---- Data extract

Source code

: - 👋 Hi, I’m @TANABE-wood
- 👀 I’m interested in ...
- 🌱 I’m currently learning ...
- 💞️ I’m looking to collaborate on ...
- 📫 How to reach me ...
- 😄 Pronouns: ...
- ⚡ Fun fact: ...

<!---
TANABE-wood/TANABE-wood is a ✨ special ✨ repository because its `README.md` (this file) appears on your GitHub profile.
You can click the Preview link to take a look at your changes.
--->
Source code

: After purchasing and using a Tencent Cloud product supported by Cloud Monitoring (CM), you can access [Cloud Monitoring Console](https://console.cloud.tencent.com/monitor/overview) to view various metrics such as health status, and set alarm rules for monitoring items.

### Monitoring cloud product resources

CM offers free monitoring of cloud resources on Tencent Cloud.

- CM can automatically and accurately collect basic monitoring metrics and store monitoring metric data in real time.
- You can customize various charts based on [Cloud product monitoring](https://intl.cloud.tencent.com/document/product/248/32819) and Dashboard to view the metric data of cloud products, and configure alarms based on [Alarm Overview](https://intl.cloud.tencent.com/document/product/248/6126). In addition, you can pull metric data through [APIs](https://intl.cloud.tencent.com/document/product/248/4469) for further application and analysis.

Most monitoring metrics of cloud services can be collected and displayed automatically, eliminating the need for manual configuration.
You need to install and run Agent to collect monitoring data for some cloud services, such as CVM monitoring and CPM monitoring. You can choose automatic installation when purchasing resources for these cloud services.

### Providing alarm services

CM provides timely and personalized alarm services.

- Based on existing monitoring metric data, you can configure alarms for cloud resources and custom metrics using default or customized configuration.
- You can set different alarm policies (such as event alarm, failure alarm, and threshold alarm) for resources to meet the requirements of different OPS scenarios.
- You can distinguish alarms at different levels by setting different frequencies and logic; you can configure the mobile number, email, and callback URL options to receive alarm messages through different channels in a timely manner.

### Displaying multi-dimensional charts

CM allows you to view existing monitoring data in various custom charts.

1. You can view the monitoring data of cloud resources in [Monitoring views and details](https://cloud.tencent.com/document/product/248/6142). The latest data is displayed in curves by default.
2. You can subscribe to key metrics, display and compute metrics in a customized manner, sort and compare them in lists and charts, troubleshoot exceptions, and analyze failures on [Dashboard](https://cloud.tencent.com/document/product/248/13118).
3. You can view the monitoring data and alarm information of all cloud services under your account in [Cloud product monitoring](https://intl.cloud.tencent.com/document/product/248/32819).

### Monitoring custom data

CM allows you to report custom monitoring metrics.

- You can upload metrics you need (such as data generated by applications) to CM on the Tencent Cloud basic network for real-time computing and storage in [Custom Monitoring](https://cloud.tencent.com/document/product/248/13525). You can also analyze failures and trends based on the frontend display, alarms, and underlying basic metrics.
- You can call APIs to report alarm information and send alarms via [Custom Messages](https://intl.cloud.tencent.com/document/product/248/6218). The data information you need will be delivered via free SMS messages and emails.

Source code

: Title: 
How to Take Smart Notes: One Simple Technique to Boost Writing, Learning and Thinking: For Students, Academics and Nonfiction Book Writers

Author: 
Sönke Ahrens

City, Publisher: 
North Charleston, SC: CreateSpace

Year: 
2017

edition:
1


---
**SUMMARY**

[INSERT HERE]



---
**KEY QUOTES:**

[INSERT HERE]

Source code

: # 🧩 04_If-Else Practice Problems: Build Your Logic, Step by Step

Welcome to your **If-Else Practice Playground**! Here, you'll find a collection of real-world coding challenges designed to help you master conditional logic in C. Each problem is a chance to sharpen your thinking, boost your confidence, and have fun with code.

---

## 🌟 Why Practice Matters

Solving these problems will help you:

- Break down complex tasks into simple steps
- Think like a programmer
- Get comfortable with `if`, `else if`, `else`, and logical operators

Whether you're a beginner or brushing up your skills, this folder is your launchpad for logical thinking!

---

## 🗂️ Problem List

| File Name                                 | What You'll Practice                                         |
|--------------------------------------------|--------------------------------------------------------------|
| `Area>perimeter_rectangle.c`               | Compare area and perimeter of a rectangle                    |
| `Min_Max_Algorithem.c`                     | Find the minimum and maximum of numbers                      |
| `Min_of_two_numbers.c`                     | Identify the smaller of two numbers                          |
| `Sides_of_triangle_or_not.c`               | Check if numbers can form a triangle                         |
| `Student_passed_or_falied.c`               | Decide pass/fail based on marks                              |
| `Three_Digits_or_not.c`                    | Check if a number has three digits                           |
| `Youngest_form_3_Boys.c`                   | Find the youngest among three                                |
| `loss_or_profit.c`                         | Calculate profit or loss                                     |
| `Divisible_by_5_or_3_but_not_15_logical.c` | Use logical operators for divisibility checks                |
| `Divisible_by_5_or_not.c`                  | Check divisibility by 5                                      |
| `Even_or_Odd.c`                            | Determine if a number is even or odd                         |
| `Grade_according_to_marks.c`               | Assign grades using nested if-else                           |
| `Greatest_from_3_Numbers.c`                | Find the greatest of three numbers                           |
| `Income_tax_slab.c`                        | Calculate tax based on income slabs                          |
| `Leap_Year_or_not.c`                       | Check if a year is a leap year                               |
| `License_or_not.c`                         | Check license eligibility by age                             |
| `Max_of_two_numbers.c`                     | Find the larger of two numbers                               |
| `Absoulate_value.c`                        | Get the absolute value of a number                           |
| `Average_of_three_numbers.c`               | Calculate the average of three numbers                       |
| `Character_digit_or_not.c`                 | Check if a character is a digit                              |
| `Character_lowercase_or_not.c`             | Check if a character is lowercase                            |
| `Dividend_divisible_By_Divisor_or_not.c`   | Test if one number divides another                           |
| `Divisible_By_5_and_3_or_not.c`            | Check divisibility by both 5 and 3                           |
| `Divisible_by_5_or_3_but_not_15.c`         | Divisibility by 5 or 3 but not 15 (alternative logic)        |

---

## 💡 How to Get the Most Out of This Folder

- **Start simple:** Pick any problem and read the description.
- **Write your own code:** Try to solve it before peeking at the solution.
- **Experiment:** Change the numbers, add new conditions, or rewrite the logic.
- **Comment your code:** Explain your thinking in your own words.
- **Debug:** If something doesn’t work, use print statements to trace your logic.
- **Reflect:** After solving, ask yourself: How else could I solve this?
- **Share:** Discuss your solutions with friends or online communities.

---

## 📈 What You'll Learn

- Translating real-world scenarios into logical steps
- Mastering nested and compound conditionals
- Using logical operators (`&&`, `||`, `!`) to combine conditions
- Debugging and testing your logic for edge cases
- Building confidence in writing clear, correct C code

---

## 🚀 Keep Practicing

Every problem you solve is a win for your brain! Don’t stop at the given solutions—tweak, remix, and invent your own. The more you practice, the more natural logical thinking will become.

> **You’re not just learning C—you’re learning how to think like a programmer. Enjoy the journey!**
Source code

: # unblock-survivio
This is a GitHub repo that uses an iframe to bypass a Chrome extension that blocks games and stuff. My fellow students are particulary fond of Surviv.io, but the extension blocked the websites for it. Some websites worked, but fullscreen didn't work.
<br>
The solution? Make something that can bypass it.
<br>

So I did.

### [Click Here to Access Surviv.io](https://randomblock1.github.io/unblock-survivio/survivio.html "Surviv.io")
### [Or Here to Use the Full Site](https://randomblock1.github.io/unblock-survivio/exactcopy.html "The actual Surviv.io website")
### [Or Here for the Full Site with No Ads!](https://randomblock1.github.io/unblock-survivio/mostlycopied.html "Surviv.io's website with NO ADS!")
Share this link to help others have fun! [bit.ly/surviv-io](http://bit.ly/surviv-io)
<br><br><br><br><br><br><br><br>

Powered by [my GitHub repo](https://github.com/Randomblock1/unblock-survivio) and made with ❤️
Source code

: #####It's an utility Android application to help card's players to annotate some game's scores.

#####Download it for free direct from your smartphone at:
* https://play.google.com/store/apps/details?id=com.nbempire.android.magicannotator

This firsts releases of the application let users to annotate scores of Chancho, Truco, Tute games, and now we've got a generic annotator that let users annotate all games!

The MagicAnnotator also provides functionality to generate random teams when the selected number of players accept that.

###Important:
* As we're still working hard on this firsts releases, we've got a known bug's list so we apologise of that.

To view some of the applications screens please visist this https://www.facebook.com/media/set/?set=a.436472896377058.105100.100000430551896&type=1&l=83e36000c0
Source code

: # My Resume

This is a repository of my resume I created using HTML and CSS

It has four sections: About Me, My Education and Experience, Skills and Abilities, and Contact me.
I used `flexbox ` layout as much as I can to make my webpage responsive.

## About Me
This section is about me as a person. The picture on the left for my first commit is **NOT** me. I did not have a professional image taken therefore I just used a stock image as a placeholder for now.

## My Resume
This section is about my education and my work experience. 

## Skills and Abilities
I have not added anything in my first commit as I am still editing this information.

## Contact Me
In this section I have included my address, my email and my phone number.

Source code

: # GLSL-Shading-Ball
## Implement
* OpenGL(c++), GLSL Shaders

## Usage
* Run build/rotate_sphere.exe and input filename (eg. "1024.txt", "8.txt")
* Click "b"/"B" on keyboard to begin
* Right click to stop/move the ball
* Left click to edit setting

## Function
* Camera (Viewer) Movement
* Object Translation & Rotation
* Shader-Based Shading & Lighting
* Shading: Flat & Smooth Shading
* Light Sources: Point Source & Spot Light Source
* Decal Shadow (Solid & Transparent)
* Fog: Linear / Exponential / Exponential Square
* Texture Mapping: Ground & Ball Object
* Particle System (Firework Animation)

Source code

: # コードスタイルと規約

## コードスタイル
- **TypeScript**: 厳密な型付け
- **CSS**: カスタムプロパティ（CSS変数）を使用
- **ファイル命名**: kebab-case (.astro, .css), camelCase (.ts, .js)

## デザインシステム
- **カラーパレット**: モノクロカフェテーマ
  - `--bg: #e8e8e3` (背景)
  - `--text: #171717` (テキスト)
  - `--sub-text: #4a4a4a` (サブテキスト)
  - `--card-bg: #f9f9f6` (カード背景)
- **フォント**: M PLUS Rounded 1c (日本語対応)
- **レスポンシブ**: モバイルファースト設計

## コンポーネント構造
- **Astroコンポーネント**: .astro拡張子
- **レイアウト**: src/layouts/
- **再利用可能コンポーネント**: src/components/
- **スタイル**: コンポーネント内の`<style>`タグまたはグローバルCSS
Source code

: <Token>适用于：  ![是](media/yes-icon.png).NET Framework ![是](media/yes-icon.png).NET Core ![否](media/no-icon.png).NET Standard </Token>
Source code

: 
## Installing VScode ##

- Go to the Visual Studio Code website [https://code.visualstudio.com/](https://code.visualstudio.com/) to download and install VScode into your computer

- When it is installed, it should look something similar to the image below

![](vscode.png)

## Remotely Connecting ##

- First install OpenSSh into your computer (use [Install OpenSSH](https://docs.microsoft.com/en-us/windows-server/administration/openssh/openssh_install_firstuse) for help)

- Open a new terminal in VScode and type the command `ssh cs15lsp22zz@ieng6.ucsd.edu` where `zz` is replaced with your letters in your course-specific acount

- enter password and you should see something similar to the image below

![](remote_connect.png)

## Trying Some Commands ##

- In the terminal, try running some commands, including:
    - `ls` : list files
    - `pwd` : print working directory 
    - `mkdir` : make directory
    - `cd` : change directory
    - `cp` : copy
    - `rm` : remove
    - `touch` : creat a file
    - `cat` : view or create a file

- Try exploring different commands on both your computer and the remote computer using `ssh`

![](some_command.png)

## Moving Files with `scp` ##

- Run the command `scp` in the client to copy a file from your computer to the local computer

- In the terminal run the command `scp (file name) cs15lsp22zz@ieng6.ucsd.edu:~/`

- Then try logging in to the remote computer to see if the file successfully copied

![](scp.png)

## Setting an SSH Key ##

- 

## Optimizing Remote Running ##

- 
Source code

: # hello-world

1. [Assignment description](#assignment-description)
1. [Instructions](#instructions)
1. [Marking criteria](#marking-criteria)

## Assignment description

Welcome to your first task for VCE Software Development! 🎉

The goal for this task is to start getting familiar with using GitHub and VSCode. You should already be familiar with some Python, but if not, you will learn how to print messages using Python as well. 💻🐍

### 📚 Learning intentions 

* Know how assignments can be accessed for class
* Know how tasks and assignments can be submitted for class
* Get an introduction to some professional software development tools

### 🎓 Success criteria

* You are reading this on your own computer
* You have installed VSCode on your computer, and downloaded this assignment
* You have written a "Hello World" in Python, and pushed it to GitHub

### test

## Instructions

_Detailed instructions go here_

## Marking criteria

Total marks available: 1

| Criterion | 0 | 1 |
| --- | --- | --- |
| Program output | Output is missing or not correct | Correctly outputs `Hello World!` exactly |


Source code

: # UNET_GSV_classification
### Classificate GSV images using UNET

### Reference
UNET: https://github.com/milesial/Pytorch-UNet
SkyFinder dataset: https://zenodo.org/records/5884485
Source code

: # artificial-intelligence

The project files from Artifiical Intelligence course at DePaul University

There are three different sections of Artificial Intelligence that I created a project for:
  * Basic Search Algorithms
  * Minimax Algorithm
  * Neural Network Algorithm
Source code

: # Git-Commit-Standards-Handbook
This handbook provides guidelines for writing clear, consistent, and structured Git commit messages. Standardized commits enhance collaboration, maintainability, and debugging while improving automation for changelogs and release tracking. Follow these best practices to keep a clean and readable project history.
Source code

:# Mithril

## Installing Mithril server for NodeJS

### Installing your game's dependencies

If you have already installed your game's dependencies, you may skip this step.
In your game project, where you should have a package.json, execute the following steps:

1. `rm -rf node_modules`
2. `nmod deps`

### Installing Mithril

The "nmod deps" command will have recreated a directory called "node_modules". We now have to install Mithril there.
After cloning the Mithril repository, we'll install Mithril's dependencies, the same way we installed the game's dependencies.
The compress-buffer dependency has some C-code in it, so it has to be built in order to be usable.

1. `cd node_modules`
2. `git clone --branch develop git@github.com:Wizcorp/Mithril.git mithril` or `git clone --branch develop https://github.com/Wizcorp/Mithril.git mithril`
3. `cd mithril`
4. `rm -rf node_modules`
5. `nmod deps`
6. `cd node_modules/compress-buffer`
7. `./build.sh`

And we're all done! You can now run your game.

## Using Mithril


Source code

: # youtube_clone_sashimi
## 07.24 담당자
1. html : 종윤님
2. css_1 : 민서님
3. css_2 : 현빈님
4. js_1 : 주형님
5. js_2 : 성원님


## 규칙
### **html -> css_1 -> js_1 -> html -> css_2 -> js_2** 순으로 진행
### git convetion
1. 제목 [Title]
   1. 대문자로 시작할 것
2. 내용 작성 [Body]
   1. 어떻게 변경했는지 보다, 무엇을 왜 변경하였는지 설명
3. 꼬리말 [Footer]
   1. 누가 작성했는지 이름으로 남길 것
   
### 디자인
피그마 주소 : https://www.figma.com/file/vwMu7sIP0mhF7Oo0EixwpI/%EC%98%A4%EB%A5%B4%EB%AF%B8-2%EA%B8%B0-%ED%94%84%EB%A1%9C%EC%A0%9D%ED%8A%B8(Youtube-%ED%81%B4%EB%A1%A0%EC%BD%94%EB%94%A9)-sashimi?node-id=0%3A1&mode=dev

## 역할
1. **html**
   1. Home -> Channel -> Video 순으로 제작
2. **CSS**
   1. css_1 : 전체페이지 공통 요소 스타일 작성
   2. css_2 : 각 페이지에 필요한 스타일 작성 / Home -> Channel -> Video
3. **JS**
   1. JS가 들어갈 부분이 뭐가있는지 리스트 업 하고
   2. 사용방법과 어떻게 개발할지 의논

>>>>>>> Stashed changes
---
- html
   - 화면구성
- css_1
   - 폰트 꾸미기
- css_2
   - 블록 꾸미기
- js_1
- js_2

--------

Work to complete
Copy out precisely the lines from the line with "UNET: https://github.com/milesial/Pytorch-UNet" to the line with "If you have" in the material above, including those two lines and omitting all the rest.

Completed task
UNET: https://github.com/milesial/Pytorch-UNet
SkyFinder dataset: https://zenodo.org/records/5884485
Source code

: # artificial-intelligence

The project files from Artifiical Intelligence course at DePaul University

There are three different sections of Artificial Intelligence that I created a project for:
  * Basic Search Algorithms
  * Minimax Algorithm
  * Neural Network Algorithm
Source code

: # Git-Commit-Standards-Handbook
This handbook provides guidelines for writing clear, consistent, and structured Git commit messages. Standardized commits enhance collaboration, maintainability, and debugging while improving automation for changelogs and release tracking. Follow these best practices to keep a clean and readable project history.
Source code

:# Mithril

## Installing Mithril server for NodeJS

### Installing your game's dependencies

If you have already installed your game's dependencies, you may skip this step.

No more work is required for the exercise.